**THE PROBLEM**: In the records below, find the line containing "We now look"; copy exactly that line and all lines after it to the end, and nothing else.

Saved data entries:
-- Opening Marker --

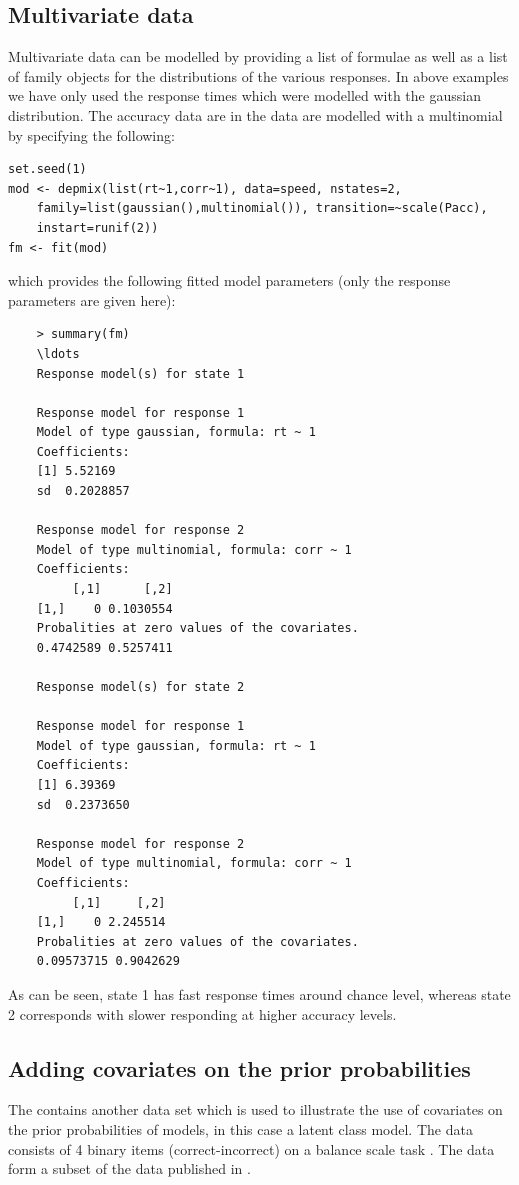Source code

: \documentclass[article]{jss}
\begin{document}
\subsection{Multivariate data}

Multivariate data can be modelled by providing a list of formulae as 
well as a list of family objects for the distributions of the various 
responses. In above examples we have only used the response times 
which were modelled with the gaussian distribution. The accuracy data 
are in the  data are modelled with a multinomial by 
specifying the following: 
\begin{verbatim}
set.seed(1)
mod <- depmix(list(rt~1,corr~1), data=speed, nstates=2, 
	family=list(gaussian(),multinomial()), transition=~scale(Pacc), 
	instart=runif(2))
fm <- fit(mod)
\end{verbatim}
which provides the following fitted model parameters (only the 
response parameters are given here): 
\begin{verbatim}
	> summary(fm)
	\ldots 
	Response model(s) for state 1 

	Response model for response 1 
	Model of type gaussian, formula: rt ~ 1
	Coefficients: 
	[1] 5.52169
	sd  0.2028857 

	Response model for response 2 
	Model of type multinomial, formula: corr ~ 1
	Coefficients: 
		 [,1]      [,2]
	[1,]    0 0.1030554
	Probalities at zero values of the covariates.
	0.4742589 0.5257411 

	Response model(s) for state 2 

	Response model for response 1 
	Model of type gaussian, formula: rt ~ 1
	Coefficients: 
	[1] 6.39369
	sd  0.2373650 

	Response model for response 2 
	Model of type multinomial, formula: corr ~ 1
	Coefficients: 
		 [,1]     [,2]
	[1,]    0 2.245514
	Probalities at zero values of the covariates.
	0.09573715 0.9042629 	
\end{verbatim}
As can be seen, state 1 has fast response times around chance level, 
whereas state 2 corresponds with slower responding at higher accuracy 
levels. 


\subsection{Adding covariates on the prior probabilities}

The  contains another data set which is used to
illustrate the use of covariates on the prior probabilities of models,
in this case a latent class model. The  data consists 
of 4 binary items (correct-incorrect) on a balance scale task 
\citet{Siegler1981}. The data form a subset of the data published in 
\citet{Jansen2002}. 
\end{document}
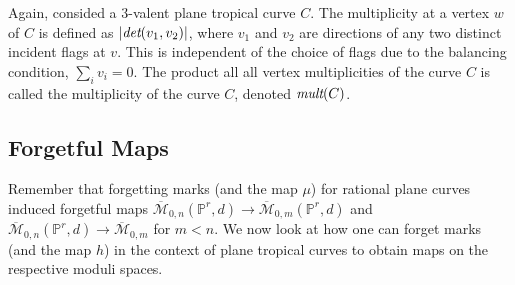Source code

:\begin{definition}
    Again, consided a $3$-valent plane tropical curve $C$.
    The multiplicity at a vertex $w$ of $C$ is defined as $|\emph{det}(v_{1},v_{2})|$, where $v_{1}$ and $v_{2}$ are directions of any two distinct incident flags at $v$.
    This is independent of the choice of flags due to the balancing condition, $\sum_{i}v_{i} = 0$.
    The product all all vertex multiplicities of the curve $C$ is called the multiplicity of the curve $C$, denoted $\emph{mult}(C)$.
\end{definition}
\subsection{Forgetful Maps}

Remember that forgetting marks (and the map $\mu$) for rational plane curves induced forgetful maps $\overline{\mathcal{M}}_{0,n}(\mathbb{P}^{r},d) \to \overline{\mathcal{M}}_{0,m}(\mathbb{P}^{r},d)$ and $\overline{\mathcal{M}}_{0,n}(\mathbb{P}^{r},d) \to \overline{\mathcal{M}}_{0,m}$ for $m<n$.
We now look at how one can forget marks (and the map $h$) in the context of plane tropical curves to obtain maps on the respective moduli spaces.
\begin{definition}
    
\end{definition}

\begin{remark}
    
\end{remark}

\begin{definition}
    
\end{definition}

-- Closing Marker --

**RESPONSE BOX**:
We now look at how one can forget marks (and the map $h$) in the context of plane tropical curves to obtain maps on the respective moduli spaces.
\begin{definition}
    
\end{definition}

\begin{remark}
    
\end{remark}

\begin{definition}
    
\end{definition}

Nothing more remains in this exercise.